Der CSU-Minister sagte, er gehe nicht davon aus, dass es Nachahmer der Neonazi-Terrorgruppe gebe, die wahllos Leute erschießen und darüber nichts verlautbaren lassen. "Aber dass es im rechtsextremistischen Milieu immer wieder fließende Übergänge zu gewalttätigen und terroristischen Strömungen geben kann, halte ich für möglich. Und dagegen müssen wir uns wappnen", betonte Friedrich.

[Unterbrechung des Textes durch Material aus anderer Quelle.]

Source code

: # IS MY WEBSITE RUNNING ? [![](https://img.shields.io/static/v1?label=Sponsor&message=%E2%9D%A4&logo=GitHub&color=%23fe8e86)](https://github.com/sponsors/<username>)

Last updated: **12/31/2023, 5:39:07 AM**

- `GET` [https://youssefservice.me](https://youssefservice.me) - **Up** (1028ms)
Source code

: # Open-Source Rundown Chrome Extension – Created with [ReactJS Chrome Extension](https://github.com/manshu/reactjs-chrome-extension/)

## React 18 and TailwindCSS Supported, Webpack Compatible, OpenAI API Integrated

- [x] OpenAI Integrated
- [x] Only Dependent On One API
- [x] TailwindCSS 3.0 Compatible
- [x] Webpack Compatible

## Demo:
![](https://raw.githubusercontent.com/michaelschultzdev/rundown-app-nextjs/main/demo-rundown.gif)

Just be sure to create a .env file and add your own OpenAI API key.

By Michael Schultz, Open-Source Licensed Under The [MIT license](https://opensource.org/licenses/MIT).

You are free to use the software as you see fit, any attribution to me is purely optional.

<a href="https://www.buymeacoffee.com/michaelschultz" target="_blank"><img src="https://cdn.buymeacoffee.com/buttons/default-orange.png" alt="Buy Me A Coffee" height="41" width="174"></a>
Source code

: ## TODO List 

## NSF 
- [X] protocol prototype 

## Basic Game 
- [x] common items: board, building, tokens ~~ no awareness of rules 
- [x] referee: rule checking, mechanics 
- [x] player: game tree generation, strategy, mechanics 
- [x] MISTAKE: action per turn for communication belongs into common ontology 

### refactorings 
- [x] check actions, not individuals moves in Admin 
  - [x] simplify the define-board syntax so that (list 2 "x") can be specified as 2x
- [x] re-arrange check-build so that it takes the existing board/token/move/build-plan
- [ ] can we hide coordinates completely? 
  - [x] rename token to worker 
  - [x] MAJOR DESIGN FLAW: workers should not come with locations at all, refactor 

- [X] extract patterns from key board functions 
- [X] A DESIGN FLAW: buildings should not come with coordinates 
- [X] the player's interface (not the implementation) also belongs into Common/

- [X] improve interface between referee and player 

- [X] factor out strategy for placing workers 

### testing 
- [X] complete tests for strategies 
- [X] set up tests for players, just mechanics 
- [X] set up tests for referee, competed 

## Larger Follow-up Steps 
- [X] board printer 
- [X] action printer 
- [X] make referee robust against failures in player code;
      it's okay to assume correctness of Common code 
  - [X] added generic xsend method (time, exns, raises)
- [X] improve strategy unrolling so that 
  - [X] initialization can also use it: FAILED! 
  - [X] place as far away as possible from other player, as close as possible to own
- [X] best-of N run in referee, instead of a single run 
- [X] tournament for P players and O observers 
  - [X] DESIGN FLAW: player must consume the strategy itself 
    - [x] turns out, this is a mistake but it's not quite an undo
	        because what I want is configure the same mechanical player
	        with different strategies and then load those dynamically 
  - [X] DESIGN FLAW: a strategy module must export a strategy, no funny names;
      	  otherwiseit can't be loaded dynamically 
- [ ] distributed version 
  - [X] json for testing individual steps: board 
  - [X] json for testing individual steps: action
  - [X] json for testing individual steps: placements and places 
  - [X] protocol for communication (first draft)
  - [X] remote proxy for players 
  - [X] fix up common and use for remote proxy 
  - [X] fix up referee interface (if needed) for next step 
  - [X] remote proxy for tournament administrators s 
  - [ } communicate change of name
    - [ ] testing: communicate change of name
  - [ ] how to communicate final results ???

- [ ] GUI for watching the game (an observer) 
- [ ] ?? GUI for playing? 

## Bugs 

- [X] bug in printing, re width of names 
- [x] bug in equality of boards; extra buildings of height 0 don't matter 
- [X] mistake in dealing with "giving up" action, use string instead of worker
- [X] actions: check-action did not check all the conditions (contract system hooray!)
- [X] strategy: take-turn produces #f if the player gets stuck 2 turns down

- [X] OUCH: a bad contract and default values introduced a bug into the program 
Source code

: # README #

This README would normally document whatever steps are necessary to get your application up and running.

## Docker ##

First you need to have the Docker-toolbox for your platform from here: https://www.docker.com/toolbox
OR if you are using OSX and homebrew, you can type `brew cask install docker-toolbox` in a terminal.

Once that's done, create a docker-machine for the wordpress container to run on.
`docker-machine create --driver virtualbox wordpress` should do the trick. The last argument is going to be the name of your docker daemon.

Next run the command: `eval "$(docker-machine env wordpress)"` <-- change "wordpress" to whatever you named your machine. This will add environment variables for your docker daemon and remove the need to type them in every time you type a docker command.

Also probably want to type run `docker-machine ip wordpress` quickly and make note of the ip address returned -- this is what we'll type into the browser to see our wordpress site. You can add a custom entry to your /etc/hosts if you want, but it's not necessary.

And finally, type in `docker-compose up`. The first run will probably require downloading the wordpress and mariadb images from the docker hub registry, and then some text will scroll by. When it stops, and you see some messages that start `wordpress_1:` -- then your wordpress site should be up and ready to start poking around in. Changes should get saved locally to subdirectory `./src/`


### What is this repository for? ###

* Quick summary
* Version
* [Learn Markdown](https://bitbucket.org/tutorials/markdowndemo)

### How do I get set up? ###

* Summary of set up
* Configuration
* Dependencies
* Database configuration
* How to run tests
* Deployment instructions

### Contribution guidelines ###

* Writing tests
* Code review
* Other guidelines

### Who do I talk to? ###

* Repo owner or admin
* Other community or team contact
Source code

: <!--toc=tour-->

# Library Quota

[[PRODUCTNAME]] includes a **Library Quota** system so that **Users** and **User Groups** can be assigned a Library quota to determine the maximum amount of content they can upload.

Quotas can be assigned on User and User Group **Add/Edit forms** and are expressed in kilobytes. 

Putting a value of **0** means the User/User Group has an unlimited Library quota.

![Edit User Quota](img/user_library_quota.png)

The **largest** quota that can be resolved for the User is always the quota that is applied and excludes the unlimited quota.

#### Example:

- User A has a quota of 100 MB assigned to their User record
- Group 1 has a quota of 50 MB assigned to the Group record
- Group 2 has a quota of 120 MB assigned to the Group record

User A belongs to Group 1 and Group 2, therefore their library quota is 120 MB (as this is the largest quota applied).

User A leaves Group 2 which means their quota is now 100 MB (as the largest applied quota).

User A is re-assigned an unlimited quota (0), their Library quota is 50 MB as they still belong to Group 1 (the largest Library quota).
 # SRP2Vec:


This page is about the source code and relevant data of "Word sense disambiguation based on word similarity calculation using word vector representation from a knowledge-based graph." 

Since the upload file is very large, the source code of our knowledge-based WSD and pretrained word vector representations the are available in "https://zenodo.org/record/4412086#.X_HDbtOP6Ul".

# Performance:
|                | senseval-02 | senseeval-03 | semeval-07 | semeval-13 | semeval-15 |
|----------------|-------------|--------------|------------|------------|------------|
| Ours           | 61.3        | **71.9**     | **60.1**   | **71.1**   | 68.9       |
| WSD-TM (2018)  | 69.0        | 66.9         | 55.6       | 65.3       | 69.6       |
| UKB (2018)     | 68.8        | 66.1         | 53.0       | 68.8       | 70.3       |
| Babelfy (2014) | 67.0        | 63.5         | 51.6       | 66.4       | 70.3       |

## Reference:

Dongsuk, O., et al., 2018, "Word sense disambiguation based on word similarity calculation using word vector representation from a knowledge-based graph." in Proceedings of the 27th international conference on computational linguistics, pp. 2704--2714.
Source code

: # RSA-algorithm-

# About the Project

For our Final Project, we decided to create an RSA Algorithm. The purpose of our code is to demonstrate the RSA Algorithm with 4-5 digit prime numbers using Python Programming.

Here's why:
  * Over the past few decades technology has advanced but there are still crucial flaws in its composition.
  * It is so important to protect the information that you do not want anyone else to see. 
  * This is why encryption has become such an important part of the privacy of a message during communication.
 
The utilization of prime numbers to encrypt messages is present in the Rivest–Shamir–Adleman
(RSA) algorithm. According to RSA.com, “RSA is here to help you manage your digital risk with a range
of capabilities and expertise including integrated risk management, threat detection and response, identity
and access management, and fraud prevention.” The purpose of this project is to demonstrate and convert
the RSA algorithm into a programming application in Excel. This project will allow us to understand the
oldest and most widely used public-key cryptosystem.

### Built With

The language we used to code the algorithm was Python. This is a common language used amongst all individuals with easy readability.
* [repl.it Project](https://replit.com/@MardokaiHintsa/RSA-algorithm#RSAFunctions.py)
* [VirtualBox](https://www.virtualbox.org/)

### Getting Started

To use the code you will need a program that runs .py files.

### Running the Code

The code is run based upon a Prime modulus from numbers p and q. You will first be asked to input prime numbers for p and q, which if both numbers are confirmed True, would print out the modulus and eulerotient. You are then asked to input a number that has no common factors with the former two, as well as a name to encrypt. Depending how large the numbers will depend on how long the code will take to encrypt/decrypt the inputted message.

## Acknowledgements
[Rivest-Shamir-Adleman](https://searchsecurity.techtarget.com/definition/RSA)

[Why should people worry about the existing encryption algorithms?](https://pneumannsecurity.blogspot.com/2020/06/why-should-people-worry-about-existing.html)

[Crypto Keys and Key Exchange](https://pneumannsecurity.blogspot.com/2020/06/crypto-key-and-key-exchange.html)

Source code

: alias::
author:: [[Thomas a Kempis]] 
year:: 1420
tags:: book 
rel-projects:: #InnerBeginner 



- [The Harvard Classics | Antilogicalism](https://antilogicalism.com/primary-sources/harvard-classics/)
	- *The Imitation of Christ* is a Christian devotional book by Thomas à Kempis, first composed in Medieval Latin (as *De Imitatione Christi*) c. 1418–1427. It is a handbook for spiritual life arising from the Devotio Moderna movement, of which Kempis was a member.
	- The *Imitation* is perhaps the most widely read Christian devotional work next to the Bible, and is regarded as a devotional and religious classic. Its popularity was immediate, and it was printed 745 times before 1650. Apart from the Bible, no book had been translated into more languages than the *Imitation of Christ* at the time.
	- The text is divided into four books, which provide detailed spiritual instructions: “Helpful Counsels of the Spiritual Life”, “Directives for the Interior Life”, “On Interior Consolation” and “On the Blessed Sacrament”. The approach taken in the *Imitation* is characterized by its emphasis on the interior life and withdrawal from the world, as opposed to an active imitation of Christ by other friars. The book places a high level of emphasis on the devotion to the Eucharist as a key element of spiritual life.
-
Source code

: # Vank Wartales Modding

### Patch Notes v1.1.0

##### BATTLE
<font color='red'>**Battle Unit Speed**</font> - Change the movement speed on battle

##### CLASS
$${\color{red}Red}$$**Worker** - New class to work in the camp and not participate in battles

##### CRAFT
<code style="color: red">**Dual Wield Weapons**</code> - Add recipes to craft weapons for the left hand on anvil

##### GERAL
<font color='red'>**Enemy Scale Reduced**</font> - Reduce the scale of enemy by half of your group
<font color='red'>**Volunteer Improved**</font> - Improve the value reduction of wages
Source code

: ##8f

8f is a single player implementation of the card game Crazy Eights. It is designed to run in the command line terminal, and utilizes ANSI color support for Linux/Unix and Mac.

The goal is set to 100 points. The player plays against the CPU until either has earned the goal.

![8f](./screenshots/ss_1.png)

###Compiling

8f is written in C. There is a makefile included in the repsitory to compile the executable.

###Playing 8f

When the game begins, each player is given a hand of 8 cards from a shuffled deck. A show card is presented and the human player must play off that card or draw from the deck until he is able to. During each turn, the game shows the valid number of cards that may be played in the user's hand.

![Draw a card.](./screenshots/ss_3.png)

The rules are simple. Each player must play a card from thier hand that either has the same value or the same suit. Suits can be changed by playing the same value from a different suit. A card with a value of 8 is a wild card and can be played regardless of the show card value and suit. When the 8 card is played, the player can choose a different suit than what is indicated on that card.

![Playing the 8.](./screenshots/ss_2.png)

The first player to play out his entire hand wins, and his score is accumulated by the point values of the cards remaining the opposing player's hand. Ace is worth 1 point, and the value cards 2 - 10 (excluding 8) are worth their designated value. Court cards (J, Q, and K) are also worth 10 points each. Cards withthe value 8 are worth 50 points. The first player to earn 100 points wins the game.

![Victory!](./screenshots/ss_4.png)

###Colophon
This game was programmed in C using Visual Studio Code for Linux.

Die Demokratie brauche deshalb einen "starken Verfassungsschutz". Zudem gebe es nun das behördenübergreifende Gemeinsame Abwehrzentrum Rechtsextremismus sowie die neu geschaffene elektronische Rechtsextremismusdatei.
Der "Nationalsozialistische Untergrund" (NSU), ein Neonazi-Trio aus dem sächsischen Zwickau, soll in den Jahren 2000 bis 2007 insgesamt zehn Menschen ermordet haben. Opfer waren Kleinunternehmer mit ausländischen Wurzeln sowie eine Polizistin.